Unruly weather can foul things up for the fishermen, especially since – as “we’re the smaller boat fleet.” Most salmon trollers range from 20 feet to 50 feet, with only a few at 50-plus feet. “Lots of big boats have salmon permits, but they aren’t focused on salmon,” she added.

When the wind and waves rise, the smaller boats generally don’t go out. Safety is a key concern, and fishermen say the rewards these days don’t offset the risk.

Commercial salmon fishermen have become an endangered species themselves. Many of them are shunning salmon fishing and either turning to other fisheries to maintain their livelihoods or getting out of fishing altogether – an unpalatable decision for most of them. Salmon fishing just doesn’t pay as well as other fisheries anymore.

“If it had not been for the disaster relief funds, we would have lost a lot more boats,” said Fitzpatrick, who has been with the Oregon Salmon Commission since its inception in 1989.

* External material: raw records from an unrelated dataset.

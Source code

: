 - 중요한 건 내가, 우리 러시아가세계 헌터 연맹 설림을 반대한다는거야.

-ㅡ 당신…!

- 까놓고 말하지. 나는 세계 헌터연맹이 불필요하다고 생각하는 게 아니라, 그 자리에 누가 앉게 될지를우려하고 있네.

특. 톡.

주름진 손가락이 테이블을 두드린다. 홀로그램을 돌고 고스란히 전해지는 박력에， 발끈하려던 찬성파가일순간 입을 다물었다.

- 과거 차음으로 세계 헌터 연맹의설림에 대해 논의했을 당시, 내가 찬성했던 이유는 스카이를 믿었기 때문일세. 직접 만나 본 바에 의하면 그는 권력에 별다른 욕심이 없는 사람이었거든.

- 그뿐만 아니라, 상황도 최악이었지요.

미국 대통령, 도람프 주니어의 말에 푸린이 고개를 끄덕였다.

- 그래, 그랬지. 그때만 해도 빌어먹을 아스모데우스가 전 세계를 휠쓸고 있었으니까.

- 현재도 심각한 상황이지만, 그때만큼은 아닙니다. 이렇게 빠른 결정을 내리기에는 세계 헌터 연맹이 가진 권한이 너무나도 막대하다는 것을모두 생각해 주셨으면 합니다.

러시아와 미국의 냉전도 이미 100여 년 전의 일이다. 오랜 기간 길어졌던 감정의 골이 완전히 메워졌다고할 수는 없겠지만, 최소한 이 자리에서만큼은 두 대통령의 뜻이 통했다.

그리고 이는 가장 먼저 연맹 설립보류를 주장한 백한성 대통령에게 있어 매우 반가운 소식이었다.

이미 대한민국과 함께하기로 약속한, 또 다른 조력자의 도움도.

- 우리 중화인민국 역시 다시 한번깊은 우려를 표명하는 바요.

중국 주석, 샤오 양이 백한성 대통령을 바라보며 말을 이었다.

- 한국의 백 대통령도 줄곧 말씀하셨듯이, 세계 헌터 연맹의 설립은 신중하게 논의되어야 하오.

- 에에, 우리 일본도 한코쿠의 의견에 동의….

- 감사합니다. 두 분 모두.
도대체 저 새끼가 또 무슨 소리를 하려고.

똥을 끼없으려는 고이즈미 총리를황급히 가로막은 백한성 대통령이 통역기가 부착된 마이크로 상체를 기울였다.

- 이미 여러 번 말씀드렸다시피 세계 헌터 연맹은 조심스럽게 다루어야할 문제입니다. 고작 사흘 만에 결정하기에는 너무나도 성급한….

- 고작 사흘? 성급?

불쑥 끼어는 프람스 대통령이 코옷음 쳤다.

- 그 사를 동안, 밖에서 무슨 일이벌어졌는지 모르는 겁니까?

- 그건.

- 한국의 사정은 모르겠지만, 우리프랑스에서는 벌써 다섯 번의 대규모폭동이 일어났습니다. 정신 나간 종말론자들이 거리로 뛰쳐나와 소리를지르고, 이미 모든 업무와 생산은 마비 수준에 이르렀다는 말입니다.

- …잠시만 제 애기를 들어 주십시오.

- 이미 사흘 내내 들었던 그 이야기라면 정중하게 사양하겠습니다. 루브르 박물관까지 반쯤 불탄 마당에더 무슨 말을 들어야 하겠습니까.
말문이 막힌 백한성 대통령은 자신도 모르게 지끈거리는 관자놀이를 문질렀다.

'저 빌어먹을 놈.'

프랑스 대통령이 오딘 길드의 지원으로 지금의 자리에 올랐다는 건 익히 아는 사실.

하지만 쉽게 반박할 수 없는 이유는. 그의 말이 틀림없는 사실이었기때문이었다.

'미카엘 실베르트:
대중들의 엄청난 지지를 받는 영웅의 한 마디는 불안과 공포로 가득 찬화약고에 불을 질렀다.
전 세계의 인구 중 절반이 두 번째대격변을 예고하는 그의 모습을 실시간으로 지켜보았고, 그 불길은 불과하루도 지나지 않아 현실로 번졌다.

Others hooked into an ongoing research project, trolling for salmon and science simultaneously, gleaning data that fishery managers hope could prevent complete closures of salmon fishing in the future. Because salmon management is so complicated and complex, the jury is still out on whether or not these and other efforts are enough to salvage the fishery.

One thing is certain: change is inevitable and the salmon fishery will never return to its former epic levels.

What Lies Ahead
“It’s an iconic fishery,” said Fitzpatrick, noting the history and “romance” as well as the generational aspect of salmon fishing. “These men and women decided that being on the ocean, being their own captain, being their own boss is what they want to do.”

Doing so is becoming more and more difficult.

Costs (moorage fees, insurance, equipment, fuel and more – “all the expenses of preparation paid out before you even put a boat in the water,” said Fitzpatrick) keep rising, market prices and weather fluctuate, regulations and restrictions change – usually becoming more onerous, and the ongoing debate between wild versus hatchery fish continues. To top it off, the fishery management equation – the way quotas and seasons are determined – has turned salmon into what Fitzpatrick calls “a credit card fishery.”

“Salmon is the most complicated and regulated fish in the Pacific Northwest,” she noted. “We basically catch fish on credit this year and pay for it next year (in reduced quotas or other ways).”

The state legislature passed a bill last year to remove the cap on salmon permits and eliminate the lottery system in place since 1991.

“Since 1992, not even half of the boats were fishing,” said Fitzpatrick. “If the numbers fell below 1,000, we had to open up a lottery to anybody to get the number back up.” The lottery hurt permit holders, since others could get permits by lottery for much less than the $5,000 to $10,000 it might otherwise cost.

“If we ever wanted a buyout – and I’m not saying we would – then we had to eliminate the lottery,” said Fitzpatrick. “Permit holders can renew every year, and if they don’t, the permit disappears. Under the lottery system, it didn’t disappear.”

The salmon commission’s focus is to get fresh wild caught Oregon salmon into the market. That means promoting high quality Oregon salmon to local restaurants, smaller retail stores and seafood counters – a strategy that is seemingly paying off. “It disappears fast,” Fitzpatrick said. “Buyers up and down the coast look for it.”

What the future holds remains uncertain. But for the third consecutive year, commercial fishermen could harvest more salmon.